#### THE RECORDS

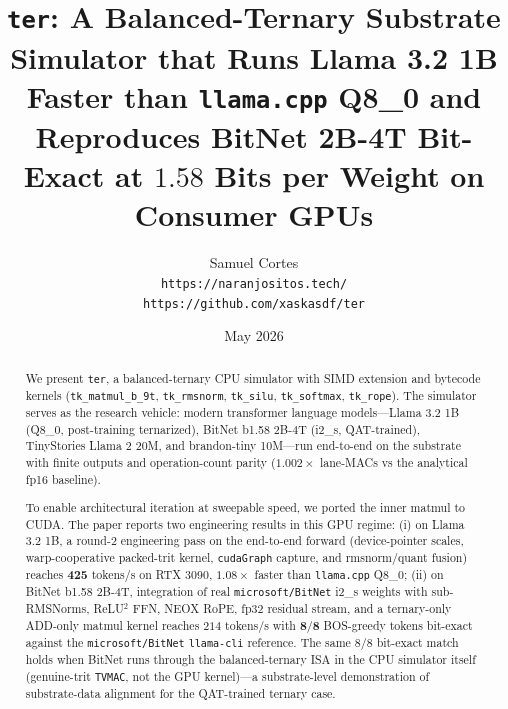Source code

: \documentclass{article}
\title{\texttt{ter}: A Balanced-Ternary Substrate Simulator that
       Runs Llama 3.2 1B Faster than \texttt{llama.cpp} {Q8\_0}
       and Reproduces BitNet 2B-4T Bit-Exact at $1.58$ Bits per
       Weight on Consumer {GPUs}}
\author{
  Samuel Cortes \\
  \texttt{https://naranjositos.tech/} \\
  \texttt{https://github.com/xaskasdf/ter}
}
\date{May 2026}
\begin{document}
\maketitle

\begin{abstract}
We present \texttt{ter}, a balanced-ternary {CPU} simulator with {SIMD}
extension and bytecode kernels (\texttt{tk\_matmul\_b\_9t},
\texttt{tk\_rmsnorm}, \texttt{tk\_silu}, \texttt{tk\_softmax},
\texttt{tk\_rope}). The simulator serves as the research vehicle:
modern transformer language models---Llama 3.2 1B (Q8\_0, post-training
ternarized), BitNet b1.58 2B-4T (i2\_s, {QAT}-trained), TinyStories
Llama 2 20M, and brandon-tiny 10M---run end-to-end on the substrate
with finite outputs and operation-count parity ($1.002\times$
lane-MACs vs the analytical fp16 baseline).

To enable architectural iteration at sweepable speed, we ported the
inner matmul to {CUDA}. The paper reports two engineering results
in this {GPU} regime: (i) on Llama 3.2 1B, a round-2 engineering pass
on the end-to-end forward (device-pointer scales, warp-cooperative
packed-trit kernel, \texttt{cudaGraph} capture, and rmsnorm/quant
fusion) reaches $\mathbf{425}$ tokens/s on {RTX 3090},
$\mathbf{1.08\times}$ faster than \texttt{llama.cpp} {Q8\_0}; (ii) on
BitNet b1.58 2B-4T, integration of real \texttt{microsoft/BitNet}
i2\_s weights with sub-{RMSNorm}s, {ReLU}$^2$ {FFN}, {NEOX} {RoPE},
fp32 residual stream, and a ternary-only {ADD}-only matmul kernel
reaches $214$ tokens/s with $\mathbf{8/8}$ {BOS}-greedy tokens
bit-exact against the \texttt{microsoft/BitNet} \texttt{llama-cli}
reference. The same $8/8$ bit-exact match holds when BitNet runs
through the balanced-ternary {ISA} in the {CPU} simulator itself
(genuine-trit \texttt{TVMAC}, not the {GPU} kernel)---a substrate-level
demonstration of substrate-data alignment for the {QAT}-trained ternary
case.


\end{abstract}
\end{document}
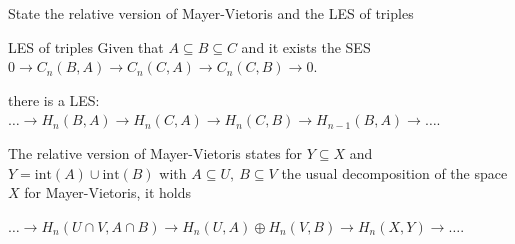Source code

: State the relative version of Mayer-Vietoris and the LES of triples 

LES of triples 
Given that \( A \subseteq B \subseteq C \) and it exists the SES 
\( 0 \longrightarrow C_n(B, A) \longrightarrow C_n(C, A) \longrightarrow C_n(C, B) \longrightarrow 0\).

there is a LES:
\( \dots \longrightarrow H_n(B, A) \longrightarrow H_n(C, A) \longrightarrow H_n(C, B) \longrightarrow H_{n-1}(B, A) \longrightarrow \dots \).

The relative version of Mayer-Vietoris states for \( Y \subseteq X \) and \( Y = \text{int}(A) \cup \text{int}(B) \)
with \( A \subseteq U,\ B \subseteq V \) the usual decomposition of the space \( X \) for Mayer-Vietoris, it holds

\( \dots \longrightarrow H_n(U \cap V, A \cap B) \longrightarrow H_n(U, A) \oplus H_n(V, B) \longrightarrow H_{n}(X, Y) \longrightarrow \dots \).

########

### EXERCISE INSTRUCTIONS:
Leave out the pictures and retype every line above exactly.

### SOLUTION TO THIS TASK:
Source code

: \documentclass{article}
\title{\texttt{ter}: A Balanced-Ternary Substrate Simulator that
       Runs Llama 3.2 1B Faster than \texttt{llama.cpp} {Q8\_0}
       and Reproduces BitNet 2B-4T Bit-Exact at $1.58$ Bits per
       Weight on Consumer {GPUs}}
\author{
  Samuel Cortes \\
  \texttt{https://naranjositos.tech/} \\
  \texttt{https://github.com/xaskasdf/ter}
}
\date{May 2026}
\begin{document}
\maketitle

\begin{abstract}
We present \texttt{ter}, a balanced-ternary {CPU} simulator with {SIMD}
extension and bytecode kernels (\texttt{tk\_matmul\_b\_9t},
\texttt{tk\_rmsnorm}, \texttt{tk\_silu}, \texttt{tk\_softmax},
\texttt{tk\_rope}). The simulator serves as the research vehicle:
modern transformer language models---Llama 3.2 1B (Q8\_0, post-training
ternarized), BitNet b1.58 2B-4T (i2\_s, {QAT}-trained), TinyStories
Llama 2 20M, and brandon-tiny 10M---run end-to-end on the substrate
with finite outputs and operation-count parity ($1.002\times$
lane-MACs vs the analytical fp16 baseline).

To enable architectural iteration at sweepable speed, we ported the
inner matmul to {CUDA}. The paper reports two engineering results
in this {GPU} regime: (i) on Llama 3.2 1B, a round-2 engineering pass
on the end-to-end forward (device-pointer scales, warp-cooperative
packed-trit kernel, \texttt{cudaGraph} capture, and rmsnorm/quant
fusion) reaches $\mathbf{425}$ tokens/s on {RTX 3090},
$\mathbf{1.08\times}$ faster than \texttt{llama.cpp} {Q8\_0}; (ii) on
BitNet b1.58 2B-4T, integration of real \texttt{microsoft/BitNet}
i2\_s weights with sub-{RMSNorm}s, {ReLU}$^2$ {FFN}, {NEOX} {RoPE},
fp32 residual stream, and a ternary-only {ADD}-only matmul kernel
reaches $214$ tokens/s with $\mathbf{8/8}$ {BOS}-greedy tokens
bit-exact against the \texttt{microsoft/BitNet} \texttt{llama-cli}
reference. The same $8/8$ bit-exact match holds when BitNet runs
through the balanced-ternary {ISA} in the {CPU} simulator itself
(genuine-trit \texttt{TVMAC}, not the {GPU} kernel)---a substrate-level
demonstration of substrate-data alignment for the {QAT}-trained ternary
case.


\end{abstract}
\end{document}
Source code

: State the relative version of Mayer-Vietoris and the LES of triples 

LES of triples 
Given that \( A \subseteq B \subseteq C \) and it exists the SES 
\( 0 \longrightarrow C_n(B, A) \longrightarrow C_n(C, A) \longrightarrow C_n(C, B) \longrightarrow 0\).

there is a LES:
\( \dots \longrightarrow H_n(B, A) \longrightarrow H_n(C, A) \longrightarrow H_n(C, B) \longrightarrow H_{n-1}(B, A) \longrightarrow \dots \).

The relative version of Mayer-Vietoris states for \( Y \subseteq X \) and \( Y = \text{int}(A) \cup \text{int}(B) \)
with \( A \subseteq U,\ B \subseteq V \) the usual decomposition of the space \( X \) for Mayer-Vietoris, it holds

\( \dots \longrightarrow H_n(U \cap V, A \cap B) \longrightarrow H_n(U, A) \oplus H_n(V, B) \longrightarrow H_{n}(X, Y) \longrightarrow \dots \).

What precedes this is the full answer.